MADISON, Wis. >> Vice President Kamala Harris and former President Donald Trump clashed for support Wednesday in the battleground state of North Carolina, holding competing rallies roughly 50 miles apart a day after President Joe Biden appeared to call Trump supporters “garbage.”

In Rocky Mount, Trump expressed outrage over Biden’s remark, telling a rally crowd that “you can’t be president if you hate the American people, and there’s a lot of hatred there.”

In Raleigh, Harris made no mention of Biden’s comments, instead emphasizing a message of unity as her campaign reaches out to moderate Republicans and independents, particularly women. She was introduced onstage by a former Republican voter who supported Trump in 2016.

“Here is my pledge to you as your president,” Harris told the crowd. “I pledge to seek common ground and common sense solutions to the challenges you face. I am not looking to score political points. I am looking to make progress.”

She added: “Unlike Donald Trump, I don’t believe people who disagree with me are the enemy. He wants to put them in jail. I’ll give them a seat at the table.”

Earlier in the day, Harris had tried to separate herself from Biden.

“Let me be clear: I strongly disagree with any criticism of people based on who they vote for,” Harris told reporters as she prepared to board Air Force Two outside Washington, although she pointed out that Biden had “clarified his comments.”

Harris has been pressed to distance herself more broadly from Biden, an unpopular incumbent who is also her boss, putting her in a difficult position. Her campaign has resisted having them appear together on the trail. Biden is seen as an undisciplined communicator, and his comments Tuesday undercut a speech Harris delivered that same night in which she made unity a major theme.

Tuesday night, Harris delivered her closing argument speech at the Ellipse, a park just south of the White House, intentionally standing where Trump had almost four years earlier when he urged his supporters to march on the Capitol on Jan. 6, 2021, and sparked a violent insurrection.

Harris cast her rival as a “petty tyrant” and a person “consumed with grievance and out for unchecked power” while presenting herself as a fighter who would usher in a new generation of leadership and unite the nation.

Shortly after Biden’s remarks went viral on social media, Sen. Marco Rubio R-Fla., came onstage at Trump’s rally in Allentown, Pennsylvania, on Tuesday night and relayed the president’s remarks to the crowd, amid a chorus of boos. The Trump campaign quickly tried to tie Biden’s comments to Hillary Clinton calling some Trump supporters “deplorables” in 2016 and sent out fundraising messages referencing the controversy.

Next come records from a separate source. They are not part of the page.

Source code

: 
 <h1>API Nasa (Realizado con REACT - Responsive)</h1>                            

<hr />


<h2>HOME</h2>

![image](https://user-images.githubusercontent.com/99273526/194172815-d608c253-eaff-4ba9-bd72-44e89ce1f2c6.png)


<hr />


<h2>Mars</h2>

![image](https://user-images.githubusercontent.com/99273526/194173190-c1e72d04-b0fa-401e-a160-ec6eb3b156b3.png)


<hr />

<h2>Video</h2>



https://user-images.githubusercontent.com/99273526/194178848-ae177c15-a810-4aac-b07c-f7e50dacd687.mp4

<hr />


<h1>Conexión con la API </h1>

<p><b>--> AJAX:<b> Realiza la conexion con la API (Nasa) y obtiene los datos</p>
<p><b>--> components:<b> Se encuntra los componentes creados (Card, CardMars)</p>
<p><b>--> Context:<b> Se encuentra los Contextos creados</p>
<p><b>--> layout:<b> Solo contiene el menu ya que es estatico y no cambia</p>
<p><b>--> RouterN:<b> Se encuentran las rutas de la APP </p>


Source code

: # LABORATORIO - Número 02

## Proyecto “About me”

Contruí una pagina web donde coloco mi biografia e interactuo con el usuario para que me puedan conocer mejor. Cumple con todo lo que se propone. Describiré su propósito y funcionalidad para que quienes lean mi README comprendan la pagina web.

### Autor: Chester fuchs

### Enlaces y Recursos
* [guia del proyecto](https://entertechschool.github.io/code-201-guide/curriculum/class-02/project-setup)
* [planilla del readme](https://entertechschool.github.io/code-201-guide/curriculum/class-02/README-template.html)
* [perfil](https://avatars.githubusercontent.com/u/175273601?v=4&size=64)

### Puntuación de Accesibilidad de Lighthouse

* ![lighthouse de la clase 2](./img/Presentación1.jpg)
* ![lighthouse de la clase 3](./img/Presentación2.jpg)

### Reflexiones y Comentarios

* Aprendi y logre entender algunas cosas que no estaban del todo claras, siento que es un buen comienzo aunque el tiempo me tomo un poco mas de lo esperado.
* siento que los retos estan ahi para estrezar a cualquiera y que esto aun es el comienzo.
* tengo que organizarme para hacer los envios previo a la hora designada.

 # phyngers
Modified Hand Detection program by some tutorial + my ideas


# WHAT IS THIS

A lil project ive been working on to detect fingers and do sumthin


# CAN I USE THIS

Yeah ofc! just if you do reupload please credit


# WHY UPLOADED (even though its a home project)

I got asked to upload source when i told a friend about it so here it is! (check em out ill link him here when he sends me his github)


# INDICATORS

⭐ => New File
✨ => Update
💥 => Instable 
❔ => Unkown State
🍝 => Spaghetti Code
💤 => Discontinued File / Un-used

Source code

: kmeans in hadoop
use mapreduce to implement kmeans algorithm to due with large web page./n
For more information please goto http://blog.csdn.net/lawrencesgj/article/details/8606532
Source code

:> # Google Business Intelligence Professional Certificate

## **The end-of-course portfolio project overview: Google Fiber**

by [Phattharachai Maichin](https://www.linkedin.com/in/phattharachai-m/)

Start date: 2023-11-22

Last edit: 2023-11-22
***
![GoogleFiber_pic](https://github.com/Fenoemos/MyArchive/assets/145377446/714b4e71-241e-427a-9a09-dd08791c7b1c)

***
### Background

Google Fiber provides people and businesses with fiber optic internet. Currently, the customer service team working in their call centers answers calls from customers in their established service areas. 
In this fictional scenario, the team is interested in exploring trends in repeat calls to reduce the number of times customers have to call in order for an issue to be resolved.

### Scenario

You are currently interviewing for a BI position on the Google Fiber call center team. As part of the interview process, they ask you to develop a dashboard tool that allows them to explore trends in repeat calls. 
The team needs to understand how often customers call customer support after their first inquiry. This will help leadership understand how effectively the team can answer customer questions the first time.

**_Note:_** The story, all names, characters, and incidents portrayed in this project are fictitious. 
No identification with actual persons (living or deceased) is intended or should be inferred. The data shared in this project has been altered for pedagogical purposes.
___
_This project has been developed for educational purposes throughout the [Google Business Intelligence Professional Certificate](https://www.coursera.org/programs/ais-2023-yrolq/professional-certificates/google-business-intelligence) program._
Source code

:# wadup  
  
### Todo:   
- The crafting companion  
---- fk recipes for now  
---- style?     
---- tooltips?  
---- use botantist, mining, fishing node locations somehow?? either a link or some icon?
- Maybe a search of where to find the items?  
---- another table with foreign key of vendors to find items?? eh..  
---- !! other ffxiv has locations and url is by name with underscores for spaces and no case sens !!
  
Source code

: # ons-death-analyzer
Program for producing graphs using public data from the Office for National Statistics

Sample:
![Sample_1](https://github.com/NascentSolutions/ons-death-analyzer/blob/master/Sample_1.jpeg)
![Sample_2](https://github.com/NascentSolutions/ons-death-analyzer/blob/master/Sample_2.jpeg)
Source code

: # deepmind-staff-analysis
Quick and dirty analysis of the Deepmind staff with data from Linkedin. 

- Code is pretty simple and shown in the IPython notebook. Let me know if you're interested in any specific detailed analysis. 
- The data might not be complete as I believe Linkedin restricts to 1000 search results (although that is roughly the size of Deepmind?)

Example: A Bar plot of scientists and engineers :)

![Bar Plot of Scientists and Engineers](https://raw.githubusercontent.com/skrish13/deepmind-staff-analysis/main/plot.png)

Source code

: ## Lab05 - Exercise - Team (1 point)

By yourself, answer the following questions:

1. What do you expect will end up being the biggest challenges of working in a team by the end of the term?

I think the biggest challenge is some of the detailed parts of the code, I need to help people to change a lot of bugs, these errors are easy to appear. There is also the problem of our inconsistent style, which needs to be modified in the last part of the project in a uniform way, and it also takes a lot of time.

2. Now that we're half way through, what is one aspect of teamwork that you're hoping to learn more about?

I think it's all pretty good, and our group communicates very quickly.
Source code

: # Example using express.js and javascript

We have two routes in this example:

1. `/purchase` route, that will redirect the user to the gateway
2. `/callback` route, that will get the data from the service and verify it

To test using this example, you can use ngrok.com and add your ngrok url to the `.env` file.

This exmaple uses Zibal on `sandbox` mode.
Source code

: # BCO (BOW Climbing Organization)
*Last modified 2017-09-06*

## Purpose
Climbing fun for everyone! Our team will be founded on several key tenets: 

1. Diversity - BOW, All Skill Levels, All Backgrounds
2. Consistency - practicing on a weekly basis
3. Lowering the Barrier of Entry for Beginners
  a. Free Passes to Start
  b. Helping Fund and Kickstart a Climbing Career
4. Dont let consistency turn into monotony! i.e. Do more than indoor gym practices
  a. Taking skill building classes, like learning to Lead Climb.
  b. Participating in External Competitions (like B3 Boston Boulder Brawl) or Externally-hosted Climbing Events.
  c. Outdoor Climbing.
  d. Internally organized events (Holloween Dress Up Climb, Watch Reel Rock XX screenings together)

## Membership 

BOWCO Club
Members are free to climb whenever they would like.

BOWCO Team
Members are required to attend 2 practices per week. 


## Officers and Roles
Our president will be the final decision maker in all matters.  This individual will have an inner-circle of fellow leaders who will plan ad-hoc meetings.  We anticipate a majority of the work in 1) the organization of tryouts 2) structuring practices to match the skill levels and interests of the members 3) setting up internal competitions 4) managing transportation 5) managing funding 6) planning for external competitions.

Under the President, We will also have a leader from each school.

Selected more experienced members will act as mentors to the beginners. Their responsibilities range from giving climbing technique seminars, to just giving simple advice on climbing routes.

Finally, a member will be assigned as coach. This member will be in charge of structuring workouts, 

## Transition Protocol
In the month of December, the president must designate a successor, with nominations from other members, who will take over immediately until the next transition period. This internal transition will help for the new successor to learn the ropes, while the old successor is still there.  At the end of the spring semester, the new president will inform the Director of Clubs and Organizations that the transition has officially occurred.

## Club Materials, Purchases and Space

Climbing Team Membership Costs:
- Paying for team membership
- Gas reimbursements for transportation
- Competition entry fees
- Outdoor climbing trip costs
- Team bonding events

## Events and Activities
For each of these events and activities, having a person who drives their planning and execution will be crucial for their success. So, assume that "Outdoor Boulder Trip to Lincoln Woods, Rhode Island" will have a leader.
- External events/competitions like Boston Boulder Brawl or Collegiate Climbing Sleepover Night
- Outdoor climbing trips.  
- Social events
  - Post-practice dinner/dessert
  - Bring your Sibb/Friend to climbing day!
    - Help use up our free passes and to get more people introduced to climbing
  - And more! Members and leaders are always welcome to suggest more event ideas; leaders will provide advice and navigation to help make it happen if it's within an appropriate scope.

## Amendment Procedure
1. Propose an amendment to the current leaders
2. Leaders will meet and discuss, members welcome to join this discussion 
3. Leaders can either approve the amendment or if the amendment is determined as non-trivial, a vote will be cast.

Trump has repeatedly demonized Democrats, describing them at times as “the enemy within,” “communists,” “these lunatics” and “radical left thugs that live like vermin within the confines of our country.”

But Wednesday at the Rocky Mount rally, he insisted it was the rhetoric from the Democratic side that was the problem. “For the past nine years, Kamala and her party have called us racists, bigots, fascists, deplorables, irredeemables, Nazis and they’ve called me Hitler,” Trump said, adding, “They’ve demeaned us. They’ve demonized us and censored us.”

Polls in North Carolina show a race that is virtually tied, as is true across the seven battleground states and the nation as a whole. Later Wednesday, Harris was scheduled to hold a rally in Pennsylvania. In the evening, both she and Trump had rallies planned in Wisconsin, reflecting how both campaigns are competing for a narrow slice of undecided voters in the battleground states who could decide the election.